Hematopoetik Kök ve Progenitör Hücreler için Akış Sitometrisi ile Akrabalık, Bölünme Sayısı ve Fenotipin Eşzamanlı Değerlendirilmesi

Birkaç yöntem, hematopoetik progenitörlerin işlevselliğini hızlı bir şekilde değerlendirmeye izin verir. Bu protokol, ilk hücre bölünmelerinin hücre kaderi ve bağlılığı üzerindeki etkisini ölçer. Bu protokol, karmaşık ve kapsamlı manipülasyon gerektirmeden tek hücre düzeyinde ve yüksek verimde aynı anda bölünme ve farklılaşmayı ölçmeye izin verir.

Bu yöntem, kültürde korunabilen herhangi bir hematopoetik popülasyon için uygundur. Böylece kanser biyolojisi, immünoloji ve gelişim biyolojisine kolayca uygulanabilir. Başlamak için, CD34 + fraksiyonunun 250 mikrolitresini, dört adet 15 mililitrelik polipropilen tüpte eşit olarak aliquot.

Tüpleri metin makalesinde açıklandığı gibi etiketleyin. CD34 fraksiyonunun 250 mikrolitresini başka bir dört adet 15 mililitrelik polipropilen tüpe ayırın ve tüpleri etiketleyin. CFSE yüksek ve CSFE düşük çözümlerini metin makalesinde açıklandığı gibi hazırlayın.

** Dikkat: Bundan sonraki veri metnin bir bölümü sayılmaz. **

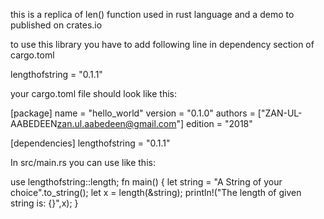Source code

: this is a replica of len() function used in rust language and a demo to published on crates.io

to use this library you have to add following line in dependency section of cargo.toml

lengthofstring = "0.1.1"

your cargo.toml file should look like this:

[package]
name = "hello_world"
version = "0.1.0"
authors = ["ZAN-UL-AABEDEEN<zan.ul.aabedeen@gmail.com>"]
edition = "2018"

[dependencies]
lengthofstring = "0.1.1"



In src/main.rs you can use like this:

use lengthofstring::length;
fn main() {
    let string = "A String of your choice".to_string();
    let x = length(&string);
    println!("The length of given string is: {}",x);
    }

CF ve CV tüpüne 250 mikrolitre CFSE yüksek çözeltisi, VC tüpüne 250 mikrolitre CFSE düşük çözeltisi ve VI tüpüne fetal sığır serumu veya FBS olmadan 250 mikrolitre Dulbecco'nun Modifiye Kartal Ortamı veya DMEM'i ekleyin. Hücre boyasında hücre süspansiyonunun verimli bir karışımını sağlamak için, tüpü 90 derece eğin ve CFSE çözeltilerini tüp duvarına yatırın. Daha sonra, tüpü dikey olarak tutun ve CFSE çözeltilerinin askıya alınmış hücrelerle hızlı bir şekilde karıştırılmasını sağlamak için üç veya dört kez karıştırın.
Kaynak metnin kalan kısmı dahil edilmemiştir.